(Data entries)

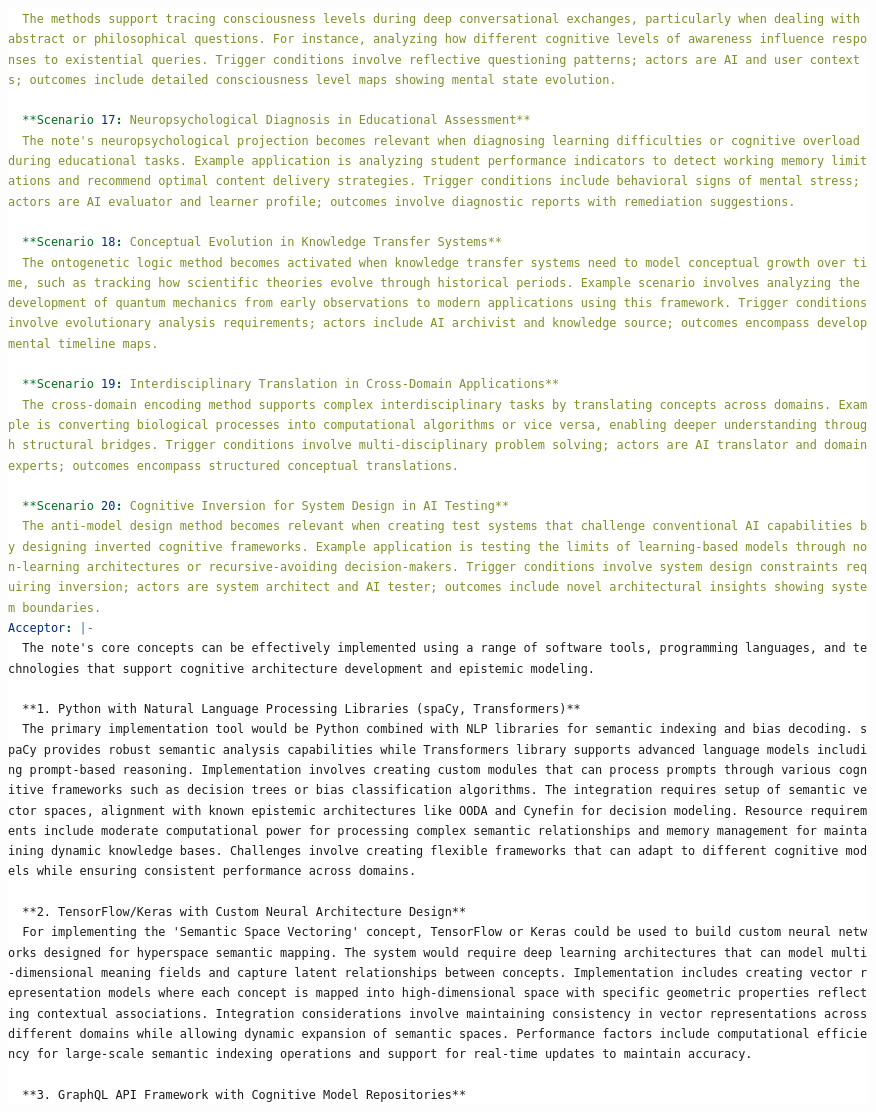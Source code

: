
 ```yaml
  The methods support tracing consciousness levels during deep conversational exchanges, particularly when dealing with abstract or philosophical questions. For instance, analyzing how different cognitive levels of awareness influence responses to existential queries. Trigger conditions involve reflective questioning patterns; actors are AI and user contexts; outcomes include detailed consciousness level maps showing mental state evolution.

  **Scenario 17: Neuropsychological Diagnosis in Educational Assessment**
  The note's neuropsychological projection becomes relevant when diagnosing learning difficulties or cognitive overload during educational tasks. Example application is analyzing student performance indicators to detect working memory limitations and recommend optimal content delivery strategies. Trigger conditions include behavioral signs of mental stress; actors are AI evaluator and learner profile; outcomes involve diagnostic reports with remediation suggestions.

  **Scenario 18: Conceptual Evolution in Knowledge Transfer Systems**
  The ontogenetic logic method becomes activated when knowledge transfer systems need to model conceptual growth over time, such as tracking how scientific theories evolve through historical periods. Example scenario involves analyzing the development of quantum mechanics from early observations to modern applications using this framework. Trigger conditions involve evolutionary analysis requirements; actors include AI archivist and knowledge source; outcomes encompass developmental timeline maps.

  **Scenario 19: Interdisciplinary Translation in Cross-Domain Applications**
  The cross-domain encoding method supports complex interdisciplinary tasks by translating concepts across domains. Example is converting biological processes into computational algorithms or vice versa, enabling deeper understanding through structural bridges. Trigger conditions involve multi-disciplinary problem solving; actors are AI translator and domain experts; outcomes encompass structured conceptual translations.

  **Scenario 20: Cognitive Inversion for System Design in AI Testing**
  The anti-model design method becomes relevant when creating test systems that challenge conventional AI capabilities by designing inverted cognitive frameworks. Example application is testing the limits of learning-based models through non-learning architectures or recursive-avoiding decision-makers. Trigger conditions involve system design constraints requiring inversion; actors are system architect and AI tester; outcomes include novel architectural insights showing system boundaries.
Acceptor: |-
  The note's core concepts can be effectively implemented using a range of software tools, programming languages, and technologies that support cognitive architecture development and epistemic modeling.

  **1. Python with Natural Language Processing Libraries (spaCy, Transformers)**
  The primary implementation tool would be Python combined with NLP libraries for semantic indexing and bias decoding. spaCy provides robust semantic analysis capabilities while Transformers library supports advanced language models including prompt-based reasoning. Implementation involves creating custom modules that can process prompts through various cognitive frameworks such as decision trees or bias classification algorithms. The integration requires setup of semantic vector spaces, alignment with known epistemic architectures like OODA and Cynefin for decision modeling. Resource requirements include moderate computational power for processing complex semantic relationships and memory management for maintaining dynamic knowledge bases. Challenges involve creating flexible frameworks that can adapt to different cognitive models while ensuring consistent performance across domains.

  **2. TensorFlow/Keras with Custom Neural Architecture Design**
  For implementing the 'Semantic Space Vectoring' concept, TensorFlow or Keras could be used to build custom neural networks designed for hyperspace semantic mapping. The system would require deep learning architectures that can model multi-dimensional meaning fields and capture latent relationships between concepts. Implementation includes creating vector representation models where each concept is mapped into high-dimensional space with specific geometric properties reflecting contextual associations. Integration considerations involve maintaining consistency in vector representations across different domains while allowing dynamic expansion of semantic spaces. Performance factors include computational efficiency for large-scale semantic indexing operations and support for real-time updates to maintain accuracy.

  **3. GraphQL API Framework with Cognitive Model Repositories**
```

Problem:
Omit the pictures. Transcribe every record exactly.

Answer area:
Source code

:
 ```yaml
  The methods support tracing consciousness levels during deep conversational exchanges, particularly when dealing with abstract or philosophical questions. For instance, analyzing how different cognitive levels of awareness influence responses to existential queries. Trigger conditions involve reflective questioning patterns; actors are AI and user contexts; outcomes include detailed consciousness level maps showing mental state evolution.

  **Scenario 17: Neuropsychological Diagnosis in Educational Assessment**
  The note's neuropsychological projection becomes relevant when diagnosing learning difficulties or cognitive overload during educational tasks. Example application is analyzing student performance indicators to detect working memory limitations and recommend optimal content delivery strategies. Trigger conditions include behavioral signs of mental stress; actors are AI evaluator and learner profile; outcomes involve diagnostic reports with remediation suggestions.

  **Scenario 18: Conceptual Evolution in Knowledge Transfer Systems**
  The ontogenetic logic method becomes activated when knowledge transfer systems need to model conceptual growth over time, such as tracking how scientific theories evolve through historical periods. Example scenario involves analyzing the development of quantum mechanics from early observations to modern applications using this framework. Trigger conditions involve evolutionary analysis requirements; actors include AI archivist and knowledge source; outcomes encompass developmental timeline maps.

  **Scenario 19: Interdisciplinary Translation in Cross-Domain Applications**
  The cross-domain encoding method supports complex interdisciplinary tasks by translating concepts across domains. Example is converting biological processes into computational algorithms or vice versa, enabling deeper understanding through structural bridges. Trigger conditions involve multi-disciplinary problem solving; actors are AI translator and domain experts; outcomes encompass structured conceptual translations.

  **Scenario 20: Cognitive Inversion for System Design in AI Testing**
  The anti-model design method becomes relevant when creating test systems that challenge conventional AI capabilities by designing inverted cognitive frameworks. Example application is testing the limits of learning-based models through non-learning architectures or recursive-avoiding decision-makers. Trigger conditions involve system design constraints requiring inversion; actors are system architect and AI tester; outcomes include novel architectural insights showing system boundaries.
Acceptor: |-
  The note's core concepts can be effectively implemented using a range of software tools, programming languages, and technologies that support cognitive architecture development and epistemic modeling.

  **1. Python with Natural Language Processing Libraries (spaCy, Transformers)**
  The primary implementation tool would be Python combined with NLP libraries for semantic indexing and bias decoding. spaCy provides robust semantic analysis capabilities while Transformers library supports advanced language models including prompt-based reasoning. Implementation involves creating custom modules that can process prompts through various cognitive frameworks such as decision trees or bias classification algorithms. The integration requires setup of semantic vector spaces, alignment with known epistemic architectures like OODA and Cynefin for decision modeling. Resource requirements include moderate computational power for processing complex semantic relationships and memory management for maintaining dynamic knowledge bases. Challenges involve creating flexible frameworks that can adapt to different cognitive models while ensuring consistent performance across domains.

  **2. TensorFlow/Keras with Custom Neural Architecture Design**
  For implementing the 'Semantic Space Vectoring' concept, TensorFlow or Keras could be used to build custom neural networks designed for hyperspace semantic mapping. The system would require deep learning architectures that can model multi-dimensional meaning fields and capture latent relationships between concepts. Implementation includes creating vector representation models where each concept is mapped into high-dimensional space with specific geometric properties reflecting contextual associations. Integration considerations involve maintaining consistency in vector representations across different domains while allowing dynamic expansion of semantic spaces. Performance factors include computational efficiency for large-scale semantic indexing operations and support for real-time updates to maintain accuracy.

  **3. GraphQL API Framework with Cognitive Model Repositories**
```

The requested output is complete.